In your answer, give each entry again exactly as it appears.
----- Data supplied
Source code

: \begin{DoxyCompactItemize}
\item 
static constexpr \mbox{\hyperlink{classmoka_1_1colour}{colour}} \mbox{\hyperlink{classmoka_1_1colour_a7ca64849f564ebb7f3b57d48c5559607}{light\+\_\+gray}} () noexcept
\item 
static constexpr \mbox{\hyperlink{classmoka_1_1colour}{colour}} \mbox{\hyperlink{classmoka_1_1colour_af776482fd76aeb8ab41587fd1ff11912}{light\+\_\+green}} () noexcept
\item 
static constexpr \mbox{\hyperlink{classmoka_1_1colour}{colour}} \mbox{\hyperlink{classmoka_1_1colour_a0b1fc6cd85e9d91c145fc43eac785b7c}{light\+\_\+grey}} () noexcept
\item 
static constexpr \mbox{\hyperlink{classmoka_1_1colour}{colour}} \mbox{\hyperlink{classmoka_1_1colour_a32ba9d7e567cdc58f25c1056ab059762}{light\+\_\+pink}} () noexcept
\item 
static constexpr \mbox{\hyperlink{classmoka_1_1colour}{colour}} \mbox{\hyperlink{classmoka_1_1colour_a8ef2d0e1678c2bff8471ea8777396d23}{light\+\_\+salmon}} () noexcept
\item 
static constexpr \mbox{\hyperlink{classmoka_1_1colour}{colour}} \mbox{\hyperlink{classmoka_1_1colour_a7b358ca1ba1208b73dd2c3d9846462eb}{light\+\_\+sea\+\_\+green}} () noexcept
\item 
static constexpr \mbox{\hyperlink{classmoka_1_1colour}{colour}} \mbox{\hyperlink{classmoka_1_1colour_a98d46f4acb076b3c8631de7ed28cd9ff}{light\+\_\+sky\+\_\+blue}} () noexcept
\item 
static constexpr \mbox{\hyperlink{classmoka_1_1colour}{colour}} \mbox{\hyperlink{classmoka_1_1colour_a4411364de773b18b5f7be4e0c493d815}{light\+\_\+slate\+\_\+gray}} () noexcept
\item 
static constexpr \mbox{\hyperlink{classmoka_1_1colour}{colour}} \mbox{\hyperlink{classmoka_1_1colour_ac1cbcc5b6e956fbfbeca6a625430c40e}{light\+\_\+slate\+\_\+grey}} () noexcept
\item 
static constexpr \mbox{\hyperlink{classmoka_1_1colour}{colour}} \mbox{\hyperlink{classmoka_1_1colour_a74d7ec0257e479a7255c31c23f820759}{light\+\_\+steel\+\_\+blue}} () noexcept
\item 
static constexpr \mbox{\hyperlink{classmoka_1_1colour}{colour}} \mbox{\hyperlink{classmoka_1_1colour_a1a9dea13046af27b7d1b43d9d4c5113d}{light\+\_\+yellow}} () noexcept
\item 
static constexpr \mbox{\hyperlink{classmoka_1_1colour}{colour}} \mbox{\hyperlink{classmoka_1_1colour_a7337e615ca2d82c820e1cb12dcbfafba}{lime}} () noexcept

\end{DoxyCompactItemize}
----------
## Answer to this exercise:
Source code

: \begin{DoxyCompactItemize}
\item 
static constexpr \mbox{\hyperlink{classmoka_1_1colour}{colour}} \mbox{\hyperlink{classmoka_1_1colour_a7ca64849f564ebb7f3b57d48c5559607}{light\+\_\+gray}} () noexcept
\item 
static constexpr \mbox{\hyperlink{classmoka_1_1colour}{colour}} \mbox{\hyperlink{classmoka_1_1colour_af776482fd76aeb8ab41587fd1ff11912}{light\+\_\+green}} () noexcept
\item 
static constexpr \mbox{\hyperlink{classmoka_1_1colour}{colour}} \mbox{\hyperlink{classmoka_1_1colour_a0b1fc6cd85e9d91c145fc43eac785b7c}{light\+\_\+grey}} () noexcept
\item 
static constexpr \mbox{\hyperlink{classmoka_1_1colour}{colour}} \mbox{\hyperlink{classmoka_1_1colour_a32ba9d7e567cdc58f25c1056ab059762}{light\+\_\+pink}} () noexcept
\item 
static constexpr \mbox{\hyperlink{classmoka_1_1colour}{colour}} \mbox{\hyperlink{classmoka_1_1colour_a8ef2d0e1678c2bff8471ea8777396d23}{light\+\_\+salmon}} () noexcept
\item 
static constexpr \mbox{\hyperlink{classmoka_1_1colour}{colour}} \mbox{\hyperlink{classmoka_1_1colour_a7b358ca1ba1208b73dd2c3d9846462eb}{light\+\_\+sea\+\_\+green}} () noexcept
\item 
static constexpr \mbox{\hyperlink{classmoka_1_1colour}{colour}} \mbox{\hyperlink{classmoka_1_1colour_a98d46f4acb076b3c8631de7ed28cd9ff}{light\+\_\+sky\+\_\+blue}} () noexcept
\item 
static constexpr \mbox{\hyperlink{classmoka_1_1colour}{colour}} \mbox{\hyperlink{classmoka_1_1colour_a4411364de773b18b5f7be4e0c493d815}{light\+\_\+slate\+\_\+gray}} () noexcept
\item 
static constexpr \mbox{\hyperlink{classmoka_1_1colour}{colour}} \mbox{\hyperlink{classmoka_1_1colour_ac1cbcc5b6e956fbfbeca6a625430c40e}{light\+\_\+slate\+\_\+grey}} () noexcept
\item 
static constexpr \mbox{\hyperlink{classmoka_1_1colour}{colour}} \mbox{\hyperlink{classmoka_1_1colour_a74d7ec0257e479a7255c31c23f820759}{light\+\_\+steel\+\_\+blue}} () noexcept
\item 
static constexpr \mbox{\hyperlink{classmoka_1_1colour}{colour}} \mbox{\hyperlink{classmoka_1_1colour_a1a9dea13046af27b7d1b43d9d4c5113d}{light\+\_\+yellow}} () noexcept
\item 
static constexpr \mbox{\hyperlink{classmoka_1_1colour}{colour}} \mbox{\hyperlink{classmoka_1_1colour_a7337e615ca2d82c820e1cb12dcbfafba}{lime}} () noexcept

\end{DoxyCompactItemize}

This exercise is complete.